[Problem details] Your answer should consist of the listing, repeated exactly.

[Material for the task]
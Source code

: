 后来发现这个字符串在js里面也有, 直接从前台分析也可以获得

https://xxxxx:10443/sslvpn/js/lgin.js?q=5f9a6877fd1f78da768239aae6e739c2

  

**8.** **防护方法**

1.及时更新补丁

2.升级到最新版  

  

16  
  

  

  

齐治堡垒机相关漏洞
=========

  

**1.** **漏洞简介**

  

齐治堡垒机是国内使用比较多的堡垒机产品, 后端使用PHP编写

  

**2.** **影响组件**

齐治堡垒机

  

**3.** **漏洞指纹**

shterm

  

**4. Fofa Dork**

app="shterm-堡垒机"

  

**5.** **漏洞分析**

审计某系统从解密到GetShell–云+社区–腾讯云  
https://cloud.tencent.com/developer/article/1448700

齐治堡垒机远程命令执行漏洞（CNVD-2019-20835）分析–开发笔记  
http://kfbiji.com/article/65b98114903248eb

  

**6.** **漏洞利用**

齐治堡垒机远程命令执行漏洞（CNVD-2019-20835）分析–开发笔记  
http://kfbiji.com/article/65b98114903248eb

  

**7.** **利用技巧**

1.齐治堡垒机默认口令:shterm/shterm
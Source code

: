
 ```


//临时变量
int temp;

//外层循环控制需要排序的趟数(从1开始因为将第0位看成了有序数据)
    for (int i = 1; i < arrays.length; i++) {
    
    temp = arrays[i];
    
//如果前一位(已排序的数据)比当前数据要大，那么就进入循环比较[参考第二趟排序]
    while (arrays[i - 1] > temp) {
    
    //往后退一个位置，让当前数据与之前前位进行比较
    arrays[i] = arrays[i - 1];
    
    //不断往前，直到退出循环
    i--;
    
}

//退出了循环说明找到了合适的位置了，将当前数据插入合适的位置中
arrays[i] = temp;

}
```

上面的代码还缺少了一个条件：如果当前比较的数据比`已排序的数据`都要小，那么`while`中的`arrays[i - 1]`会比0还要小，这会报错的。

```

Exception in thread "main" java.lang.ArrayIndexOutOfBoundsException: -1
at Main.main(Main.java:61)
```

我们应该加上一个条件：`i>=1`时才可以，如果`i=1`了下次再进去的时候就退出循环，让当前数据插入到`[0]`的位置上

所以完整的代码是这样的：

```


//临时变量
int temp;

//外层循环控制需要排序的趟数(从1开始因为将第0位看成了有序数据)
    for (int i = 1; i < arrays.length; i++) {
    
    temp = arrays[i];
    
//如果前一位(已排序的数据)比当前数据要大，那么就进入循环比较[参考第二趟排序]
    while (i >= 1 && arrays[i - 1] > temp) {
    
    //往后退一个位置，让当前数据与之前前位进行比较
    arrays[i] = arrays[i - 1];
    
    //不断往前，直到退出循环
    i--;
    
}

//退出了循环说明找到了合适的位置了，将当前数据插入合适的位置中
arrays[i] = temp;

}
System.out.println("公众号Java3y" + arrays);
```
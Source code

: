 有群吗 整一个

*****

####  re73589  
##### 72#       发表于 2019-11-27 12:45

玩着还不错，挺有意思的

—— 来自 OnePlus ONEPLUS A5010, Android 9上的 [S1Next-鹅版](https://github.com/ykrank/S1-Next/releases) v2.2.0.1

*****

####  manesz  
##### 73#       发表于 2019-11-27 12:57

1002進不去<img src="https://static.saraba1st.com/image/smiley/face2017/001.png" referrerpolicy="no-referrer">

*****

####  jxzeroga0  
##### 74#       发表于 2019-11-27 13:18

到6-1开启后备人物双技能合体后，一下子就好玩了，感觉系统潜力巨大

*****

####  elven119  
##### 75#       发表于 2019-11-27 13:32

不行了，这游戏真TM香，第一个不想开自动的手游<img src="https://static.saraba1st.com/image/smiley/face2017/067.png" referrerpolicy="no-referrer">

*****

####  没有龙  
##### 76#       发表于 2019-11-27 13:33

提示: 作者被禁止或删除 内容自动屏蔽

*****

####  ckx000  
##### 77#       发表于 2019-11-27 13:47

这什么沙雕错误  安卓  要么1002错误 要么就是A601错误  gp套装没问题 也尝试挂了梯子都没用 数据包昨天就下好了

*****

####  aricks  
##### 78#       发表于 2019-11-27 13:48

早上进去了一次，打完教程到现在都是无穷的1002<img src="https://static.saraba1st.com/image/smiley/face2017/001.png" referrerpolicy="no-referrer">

[Response]
Source code

: 后来发现这个字符串在js里面也有, 直接从前台分析也可以获得

https://xxxxx:10443/sslvpn/js/lgin.js?q=5f9a6877fd1f78da768239aae6e739c2

  

**8.** **防护方法**

1.及时更新补丁

2.升级到最新版  

  

16  
  

  

  

齐治堡垒机相关漏洞
=========

  

**1.** **漏洞简介**

  

齐治堡垒机是国内使用比较多的堡垒机产品, 后端使用PHP编写

  

**2.** **影响组件**

齐治堡垒机

  

**3.** **漏洞指纹**

shterm

  

**4. Fofa Dork**

app="shterm-堡垒机"

  

**5.** **漏洞分析**

审计某系统从解密到GetShell–云+社区–腾讯云  
https://cloud.tencent.com/developer/article/1448700

齐治堡垒机远程命令执行漏洞（CNVD-2019-20835）分析–开发笔记  
http://kfbiji.com/article/65b98114903248eb

  

**6.** **漏洞利用**

齐治堡垒机远程命令执行漏洞（CNVD-2019-20835）分析–开发笔记  
http://kfbiji.com/article/65b98114903248eb

  

**7.** **利用技巧**

1.齐治堡垒机默认口令:shterm/shterm
Source code

:
 ```


//临时变量
int temp;

//外层循环控制需要排序的趟数(从1开始因为将第0位看成了有序数据)
    for (int i = 1; i < arrays.length; i++) {
    
    temp = arrays[i];
    
//如果前一位(已排序的数据)比当前数据要大，那么就进入循环比较[参考第二趟排序]
    while (arrays[i - 1] > temp) {
    
    //往后退一个位置，让当前数据与之前前位进行比较
    arrays[i] = arrays[i - 1];
    
    //不断往前，直到退出循环
    i--;
    
}

//退出了循环说明找到了合适的位置了，将当前数据插入合适的位置中
arrays[i] = temp;

}
```

上面的代码还缺少了一个条件：如果当前比较的数据比`已排序的数据`都要小，那么`while`中的`arrays[i - 1]`会比0还要小，这会报错的。

```

Exception in thread "main" java.lang.ArrayIndexOutOfBoundsException: -1
at Main.main(Main.java:61)
```

我们应该加上一个条件：`i>=1`时才可以，如果`i=1`了下次再进去的时候就退出循环，让当前数据插入到`[0]`的位置上

所以完整的代码是这样的：

```


//临时变量
int temp;

//外层循环控制需要排序的趟数(从1开始因为将第0位看成了有序数据)
    for (int i = 1; i < arrays.length; i++) {
    
    temp = arrays[i];
    
//如果前一位(已排序的数据)比当前数据要大，那么就进入循环比较[参考第二趟排序]
    while (i >= 1 && arrays[i - 1] > temp) {
    
    //往后退一个位置，让当前数据与之前前位进行比较
    arrays[i] = arrays[i - 1];
    
    //不断往前，直到退出循环
    i--;
    
}

//退出了循环说明找到了合适的位置了，将当前数据插入合适的位置中
arrays[i] = temp;

}
System.out.println("公众号Java3y" + arrays);
```
Source code

: 有群吗 整一个

*****

####  re73589  
##### 72#       发表于 2019-11-27 12:45

玩着还不错，挺有意思的

—— 来自 OnePlus ONEPLUS A5010, Android 9上的 [S1Next-鹅版](https://github.com/ykrank/S1-Next/releases) v2.2.0.1

*****

####  manesz  
##### 73#       发表于 2019-11-27 12:57

1002進不去<img src="https://static.saraba1st.com/image/smiley/face2017/001.png" referrerpolicy="no-referrer">

*****

####  jxzeroga0  
##### 74#       发表于 2019-11-27 13:18

到6-1开启后备人物双技能合体后，一下子就好玩了，感觉系统潜力巨大

*****

####  elven119  
##### 75#       发表于 2019-11-27 13:32

不行了，这游戏真TM香，第一个不想开自动的手游<img src="https://static.saraba1st.com/image/smiley/face2017/067.png" referrerpolicy="no-referrer">

*****

####  没有龙  
##### 76#       发表于 2019-11-27 13:33

提示: 作者被禁止或删除 内容自动屏蔽

*****

####  ckx000  
##### 77#       发表于 2019-11-27 13:47

这什么沙雕错误  安卓  要么1002错误 要么就是A601错误  gp套装没问题 也尝试挂了梯子都没用 数据包昨天就下好了

*****

####  aricks  
##### 78#       发表于 2019-11-27 13:48

早上进去了一次，打完教程到现在都是无穷的1002<img src="https://static.saraba1st.com/image/smiley/face2017/001.png" referrerpolicy="no-referrer">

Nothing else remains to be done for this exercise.